Source texts of formatted documents
= = = = =

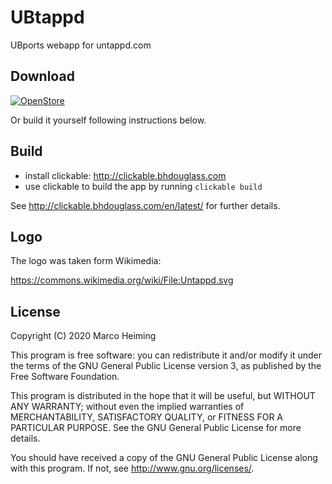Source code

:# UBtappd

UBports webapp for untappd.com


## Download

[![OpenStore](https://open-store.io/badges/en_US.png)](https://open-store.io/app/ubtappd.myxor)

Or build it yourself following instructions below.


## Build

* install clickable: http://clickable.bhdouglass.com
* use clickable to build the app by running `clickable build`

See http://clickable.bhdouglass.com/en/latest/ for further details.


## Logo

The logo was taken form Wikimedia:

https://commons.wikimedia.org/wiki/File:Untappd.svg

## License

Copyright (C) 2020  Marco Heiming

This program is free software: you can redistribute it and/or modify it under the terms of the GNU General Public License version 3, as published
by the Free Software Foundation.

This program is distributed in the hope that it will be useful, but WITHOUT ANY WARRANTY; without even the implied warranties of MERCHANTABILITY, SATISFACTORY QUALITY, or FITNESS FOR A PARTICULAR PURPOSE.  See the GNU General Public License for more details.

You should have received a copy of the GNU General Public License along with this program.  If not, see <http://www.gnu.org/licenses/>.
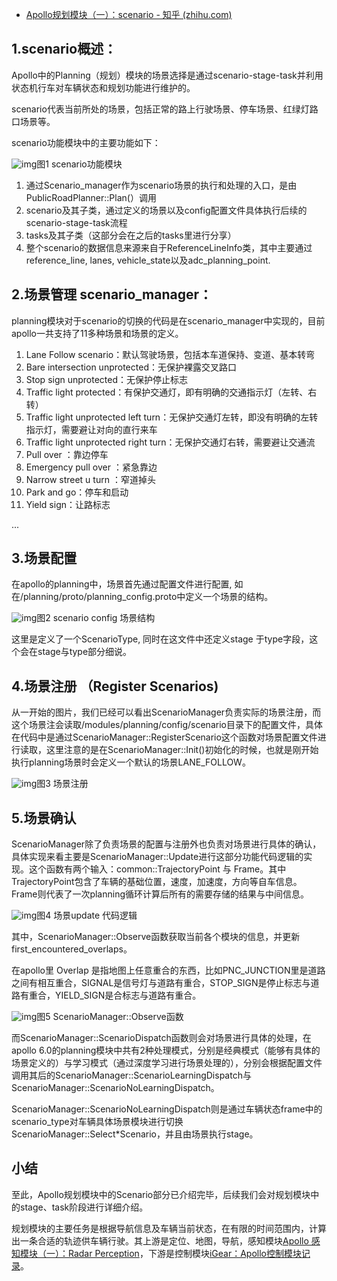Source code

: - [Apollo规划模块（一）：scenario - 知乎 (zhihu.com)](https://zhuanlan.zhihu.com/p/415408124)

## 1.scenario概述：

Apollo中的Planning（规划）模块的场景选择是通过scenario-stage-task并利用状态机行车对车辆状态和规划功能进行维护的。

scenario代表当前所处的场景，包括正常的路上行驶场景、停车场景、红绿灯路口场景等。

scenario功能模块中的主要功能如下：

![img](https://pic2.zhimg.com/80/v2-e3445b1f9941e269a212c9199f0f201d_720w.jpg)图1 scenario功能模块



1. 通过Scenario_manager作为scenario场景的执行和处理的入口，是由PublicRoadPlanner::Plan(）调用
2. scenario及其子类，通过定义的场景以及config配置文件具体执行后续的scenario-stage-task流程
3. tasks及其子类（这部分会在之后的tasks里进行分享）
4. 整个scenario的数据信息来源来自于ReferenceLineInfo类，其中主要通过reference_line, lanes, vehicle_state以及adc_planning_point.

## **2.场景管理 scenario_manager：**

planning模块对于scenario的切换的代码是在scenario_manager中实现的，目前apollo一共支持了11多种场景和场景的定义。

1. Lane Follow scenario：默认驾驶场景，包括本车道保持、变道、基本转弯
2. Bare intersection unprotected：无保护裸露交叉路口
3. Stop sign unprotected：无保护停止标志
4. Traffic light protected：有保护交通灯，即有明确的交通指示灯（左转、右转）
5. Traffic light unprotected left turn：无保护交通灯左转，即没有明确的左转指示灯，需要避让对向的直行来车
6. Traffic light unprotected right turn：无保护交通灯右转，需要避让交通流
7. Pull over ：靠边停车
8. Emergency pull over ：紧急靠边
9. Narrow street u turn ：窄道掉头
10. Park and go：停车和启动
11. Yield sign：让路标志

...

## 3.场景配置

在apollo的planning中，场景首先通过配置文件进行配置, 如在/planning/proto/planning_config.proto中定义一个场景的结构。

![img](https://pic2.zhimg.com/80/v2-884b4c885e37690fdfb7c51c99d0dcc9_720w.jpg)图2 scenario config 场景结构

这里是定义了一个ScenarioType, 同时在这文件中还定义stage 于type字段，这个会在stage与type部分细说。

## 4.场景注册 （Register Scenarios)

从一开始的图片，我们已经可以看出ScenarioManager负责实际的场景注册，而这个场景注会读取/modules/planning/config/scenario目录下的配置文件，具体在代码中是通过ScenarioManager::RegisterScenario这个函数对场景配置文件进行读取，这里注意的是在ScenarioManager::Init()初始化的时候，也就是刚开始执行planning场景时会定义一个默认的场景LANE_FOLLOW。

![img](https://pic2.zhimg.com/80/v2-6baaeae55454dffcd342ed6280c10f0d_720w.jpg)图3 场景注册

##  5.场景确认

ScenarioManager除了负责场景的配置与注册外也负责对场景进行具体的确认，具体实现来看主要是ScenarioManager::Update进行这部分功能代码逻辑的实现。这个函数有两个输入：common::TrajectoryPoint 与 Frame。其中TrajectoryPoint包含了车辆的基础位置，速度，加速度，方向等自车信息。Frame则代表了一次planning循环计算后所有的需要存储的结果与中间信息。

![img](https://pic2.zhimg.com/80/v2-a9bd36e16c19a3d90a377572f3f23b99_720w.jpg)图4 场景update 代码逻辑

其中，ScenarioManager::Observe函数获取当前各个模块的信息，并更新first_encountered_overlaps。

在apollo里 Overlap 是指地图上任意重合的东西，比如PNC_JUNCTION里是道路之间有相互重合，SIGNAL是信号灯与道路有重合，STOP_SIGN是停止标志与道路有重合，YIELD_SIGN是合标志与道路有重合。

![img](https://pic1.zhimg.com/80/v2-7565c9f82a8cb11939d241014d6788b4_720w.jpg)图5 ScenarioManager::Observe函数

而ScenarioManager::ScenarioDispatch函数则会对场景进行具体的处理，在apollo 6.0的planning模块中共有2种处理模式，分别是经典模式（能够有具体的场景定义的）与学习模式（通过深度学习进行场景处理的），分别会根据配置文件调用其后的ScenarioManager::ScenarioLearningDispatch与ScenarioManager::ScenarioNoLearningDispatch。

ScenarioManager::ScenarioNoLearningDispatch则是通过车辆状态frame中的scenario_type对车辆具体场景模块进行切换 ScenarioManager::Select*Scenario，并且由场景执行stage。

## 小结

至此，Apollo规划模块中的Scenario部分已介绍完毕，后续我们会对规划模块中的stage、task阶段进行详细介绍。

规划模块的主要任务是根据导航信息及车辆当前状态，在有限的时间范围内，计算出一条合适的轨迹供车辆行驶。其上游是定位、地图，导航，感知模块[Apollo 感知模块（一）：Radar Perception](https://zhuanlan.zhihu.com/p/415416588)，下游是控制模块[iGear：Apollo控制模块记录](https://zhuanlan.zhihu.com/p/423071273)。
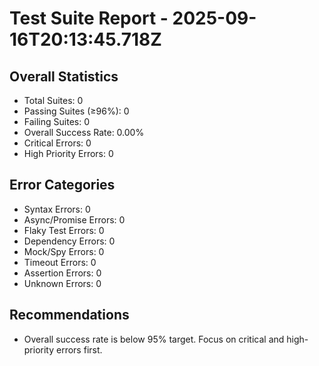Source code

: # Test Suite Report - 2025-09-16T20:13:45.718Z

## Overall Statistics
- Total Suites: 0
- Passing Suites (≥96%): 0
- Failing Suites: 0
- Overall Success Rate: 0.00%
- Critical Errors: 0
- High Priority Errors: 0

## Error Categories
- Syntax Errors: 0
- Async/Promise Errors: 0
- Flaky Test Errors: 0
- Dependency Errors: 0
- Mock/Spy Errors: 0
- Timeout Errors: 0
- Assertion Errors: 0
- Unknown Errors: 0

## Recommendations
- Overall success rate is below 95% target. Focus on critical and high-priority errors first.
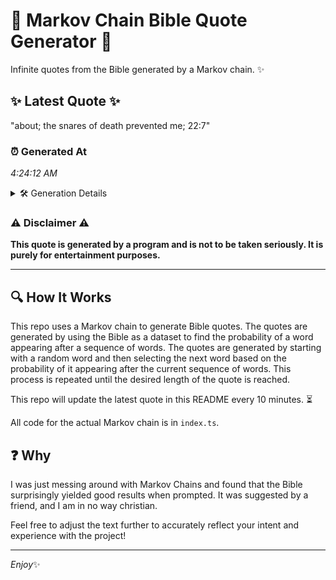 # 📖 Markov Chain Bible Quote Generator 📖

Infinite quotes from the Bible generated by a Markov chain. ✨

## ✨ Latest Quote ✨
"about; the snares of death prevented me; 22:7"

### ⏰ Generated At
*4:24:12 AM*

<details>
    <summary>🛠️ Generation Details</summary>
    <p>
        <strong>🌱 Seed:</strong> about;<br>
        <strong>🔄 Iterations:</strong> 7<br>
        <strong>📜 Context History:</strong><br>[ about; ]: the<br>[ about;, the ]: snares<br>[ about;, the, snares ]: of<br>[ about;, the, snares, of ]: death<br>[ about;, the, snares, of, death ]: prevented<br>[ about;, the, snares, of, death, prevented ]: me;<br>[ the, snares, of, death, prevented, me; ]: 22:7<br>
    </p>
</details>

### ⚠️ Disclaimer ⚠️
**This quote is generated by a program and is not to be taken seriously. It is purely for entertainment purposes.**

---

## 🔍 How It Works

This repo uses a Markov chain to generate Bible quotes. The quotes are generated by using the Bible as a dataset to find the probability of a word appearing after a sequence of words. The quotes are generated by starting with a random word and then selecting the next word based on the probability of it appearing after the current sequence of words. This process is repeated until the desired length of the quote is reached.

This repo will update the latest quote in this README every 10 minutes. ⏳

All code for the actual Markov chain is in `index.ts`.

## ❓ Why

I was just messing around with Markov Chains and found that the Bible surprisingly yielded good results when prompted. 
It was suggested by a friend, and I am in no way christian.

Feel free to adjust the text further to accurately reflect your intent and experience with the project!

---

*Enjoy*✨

= = = = =

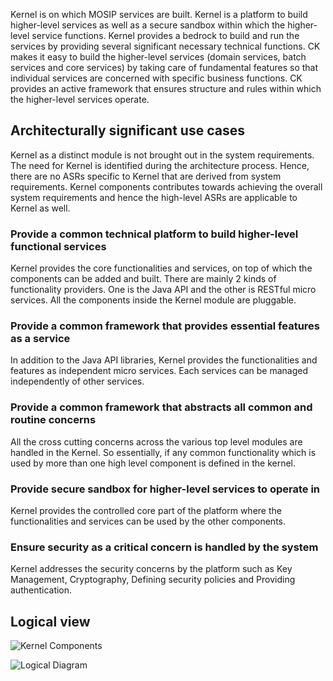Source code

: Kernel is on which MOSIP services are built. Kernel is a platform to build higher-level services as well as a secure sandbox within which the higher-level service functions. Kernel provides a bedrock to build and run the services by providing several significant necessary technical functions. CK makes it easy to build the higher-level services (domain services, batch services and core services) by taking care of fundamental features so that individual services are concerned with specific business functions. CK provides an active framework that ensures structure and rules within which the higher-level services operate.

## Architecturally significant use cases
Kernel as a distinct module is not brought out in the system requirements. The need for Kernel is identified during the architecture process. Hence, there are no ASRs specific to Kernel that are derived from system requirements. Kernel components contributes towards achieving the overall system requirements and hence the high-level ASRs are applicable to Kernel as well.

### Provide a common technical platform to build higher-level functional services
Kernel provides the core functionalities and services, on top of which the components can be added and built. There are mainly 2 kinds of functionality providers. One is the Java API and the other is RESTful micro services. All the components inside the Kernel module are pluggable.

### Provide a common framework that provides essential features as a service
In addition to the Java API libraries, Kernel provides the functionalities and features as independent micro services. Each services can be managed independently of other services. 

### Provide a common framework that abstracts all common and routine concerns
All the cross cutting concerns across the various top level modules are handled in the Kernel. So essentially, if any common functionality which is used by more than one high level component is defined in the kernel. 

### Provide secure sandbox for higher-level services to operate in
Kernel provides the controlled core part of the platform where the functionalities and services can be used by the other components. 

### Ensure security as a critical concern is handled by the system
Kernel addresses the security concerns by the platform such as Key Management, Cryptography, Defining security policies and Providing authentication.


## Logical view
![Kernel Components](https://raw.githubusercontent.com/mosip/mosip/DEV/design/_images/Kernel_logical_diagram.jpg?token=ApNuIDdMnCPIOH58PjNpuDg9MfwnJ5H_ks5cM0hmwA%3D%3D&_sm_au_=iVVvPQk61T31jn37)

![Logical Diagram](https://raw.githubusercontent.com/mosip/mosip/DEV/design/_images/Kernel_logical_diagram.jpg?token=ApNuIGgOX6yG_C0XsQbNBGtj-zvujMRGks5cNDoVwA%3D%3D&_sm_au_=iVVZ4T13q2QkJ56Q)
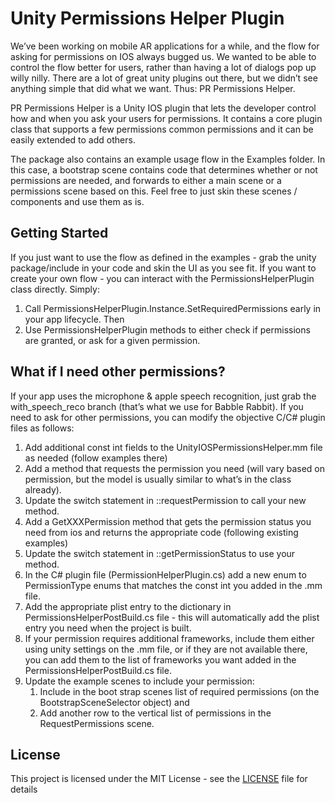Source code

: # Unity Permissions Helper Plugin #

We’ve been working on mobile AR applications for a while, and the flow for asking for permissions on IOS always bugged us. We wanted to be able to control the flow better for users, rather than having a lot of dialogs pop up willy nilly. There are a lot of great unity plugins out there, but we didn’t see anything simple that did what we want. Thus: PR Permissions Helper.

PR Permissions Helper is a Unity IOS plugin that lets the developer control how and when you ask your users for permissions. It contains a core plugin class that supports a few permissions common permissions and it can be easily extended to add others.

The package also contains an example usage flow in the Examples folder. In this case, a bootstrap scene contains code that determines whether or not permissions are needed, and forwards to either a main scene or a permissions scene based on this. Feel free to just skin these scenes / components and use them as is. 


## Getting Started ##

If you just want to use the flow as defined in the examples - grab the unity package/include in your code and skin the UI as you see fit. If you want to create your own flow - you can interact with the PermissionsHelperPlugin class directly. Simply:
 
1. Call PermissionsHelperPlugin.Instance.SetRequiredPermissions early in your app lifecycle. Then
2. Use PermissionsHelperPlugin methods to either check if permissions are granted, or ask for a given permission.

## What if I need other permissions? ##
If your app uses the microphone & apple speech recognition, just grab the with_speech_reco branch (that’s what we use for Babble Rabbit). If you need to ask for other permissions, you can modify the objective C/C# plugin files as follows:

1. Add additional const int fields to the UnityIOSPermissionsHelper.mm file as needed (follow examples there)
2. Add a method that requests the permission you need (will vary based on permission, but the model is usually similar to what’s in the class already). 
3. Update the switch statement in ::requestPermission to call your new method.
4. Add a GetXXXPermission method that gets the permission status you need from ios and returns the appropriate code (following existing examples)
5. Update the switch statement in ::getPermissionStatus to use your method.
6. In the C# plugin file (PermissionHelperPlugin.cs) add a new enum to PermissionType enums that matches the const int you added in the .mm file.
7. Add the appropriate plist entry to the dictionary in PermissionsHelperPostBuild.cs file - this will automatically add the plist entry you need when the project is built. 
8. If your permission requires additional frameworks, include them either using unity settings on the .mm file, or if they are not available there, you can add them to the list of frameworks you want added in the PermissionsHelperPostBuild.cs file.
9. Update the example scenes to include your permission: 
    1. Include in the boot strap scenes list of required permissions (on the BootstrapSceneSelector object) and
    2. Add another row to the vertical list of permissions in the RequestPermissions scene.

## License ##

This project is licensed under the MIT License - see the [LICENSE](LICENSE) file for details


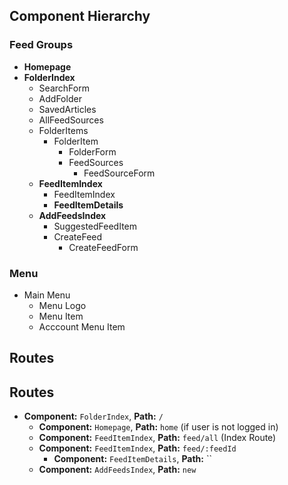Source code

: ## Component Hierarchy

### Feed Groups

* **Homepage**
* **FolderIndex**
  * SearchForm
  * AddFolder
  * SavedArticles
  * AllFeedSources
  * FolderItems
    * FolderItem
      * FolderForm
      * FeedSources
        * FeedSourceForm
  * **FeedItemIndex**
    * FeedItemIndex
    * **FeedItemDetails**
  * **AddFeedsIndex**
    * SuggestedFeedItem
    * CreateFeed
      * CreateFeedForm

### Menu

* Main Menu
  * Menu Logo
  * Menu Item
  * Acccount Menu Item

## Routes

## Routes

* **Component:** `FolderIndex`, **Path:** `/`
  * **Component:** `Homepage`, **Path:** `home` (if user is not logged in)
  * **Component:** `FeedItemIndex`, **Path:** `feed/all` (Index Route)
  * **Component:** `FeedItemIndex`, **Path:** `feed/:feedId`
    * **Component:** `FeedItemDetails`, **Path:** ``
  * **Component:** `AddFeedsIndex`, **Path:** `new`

= = = = =

• **YOUR GOAL**: Which lines of the data include the word "functionality"? Copy each one.

• **COMPLETED TASK**:
Kernel provides the core functionalities and services, on top of which the components can be added and built. There are mainly 2 kinds of functionality providers. One is the Java API and the other is RESTful micro services. All the components inside the Kernel module are pluggable.
All the cross cutting concerns across the various top level modules are handled in the Kernel. So essentially, if any common functionality which is used by more than one high level component is defined in the kernel. 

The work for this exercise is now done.